I am a huge fan of Bill Clinton. Even though he was never quite liberal enough for me and even though he was a bit manipulative and cynical for my tastes and even though he squandered so many opportunities by indulging in his taste for zaftig women, I have always admired the man. I was born during the Johnson administration and I am not sure I have seen a better politician in my life than Bubba. And I have long admired his wife; I believe she has massive strength to go through the Republican’s treatment if her and the complicity of the mainstream media in those attacks. While she was not my first choice for President, had she been the nominee, I would have supported her without hesitation. I would have sent her money, I would have worked for her and I would have done anything else I could have to see that she won t he presidency. Unlike a lot of people I didn’t begrudge her staying in the race even as it became less and less likely that she could ever secure the nomination. While I would have preferred that she get out awhile ago and allowed the campaign against John McCain to proceed, it was her right to stay in and it was also good for all the states that held their contests later in the cycle to finally have a say in choosing the nominee.
But yesterday’s results in North Carolina and Indiana have changed all of that. It is time for Senator Clinton, for the sake of her party and the sake of her legacy, to drop out of this race. I know this will be difficult for her. Less than one year ago she was all but the presumptive nominee and the primary season was a conclusion that had been reached and merely had to be played out. She has already lived in the White House and she knows all the good she could do as President. I get it. But she still has to quit.
She has been reduced to relying on ever more outlandish schemes to keep alive her hopes of getting the nomination. A couple of weeks ago it was all about her momentum and the fact that Obama had never won an actual primary election in a large state; all he had won were caucuses as if the opinions of people in Texas mattered less. Then it was all about who could reach the blue-collar workers better and just wait until we show that he cannot connect with rank-and-file Joe Sixpack –type voters.

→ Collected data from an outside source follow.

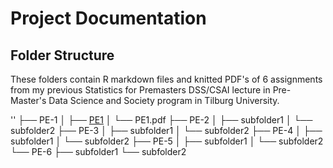 # Project Documentation

## Folder Structure

These folders contain R markdown files and knitted PDF's of 6 assignments from my previous Statistics for Premasters DSS/CSAI lecture in Pre-Master's Data Science and Society program in Tilburg University.

''
├── PE-1
│   ├── [PE1](PE1/PE1.Rmd)
│   └── PE1.pdf
├── PE-2
│   ├── subfolder1
│   └── subfolder2
├── PE-3
│   ├── subfolder1
│   └── subfolder2
├── PE-4
│   ├── subfolder1
│   └── subfolder2
├── PE-5
│   ├── subfolder1
│   └── subfolder2
└── PE-6
    ├── subfolder1
    └── subfolder2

And lately she has been employing her weakest but still most potentially divisive attack yet: She is arguing that the Florida and Michigan delegations should be seated exactly as they have been allotted. I find this argument to be repugnant. Michigan and Florida knew full well that they were jumping the queue and t hat they would be penalized if they held their contests before their sanctioned time and they did it anyway. And all the candidates agreed with them being penalized, Sen. Clinton too. Her name was the only one even on the ballot in Michigan and she and Sen. Obama both agreed to not campaign there or in Florida. And Sen. Clinton won both of those contests back when she was an even stronger candidate. Now she wants those results upheld because of the principal issue of “fairness” as she sees it. This is ridiculous; to allow the seating of those delegates would undermine the process that all the candidates agreed to before the primary season even started and it would encourage future states to jump ahead of their “turn” without fear of repercussion.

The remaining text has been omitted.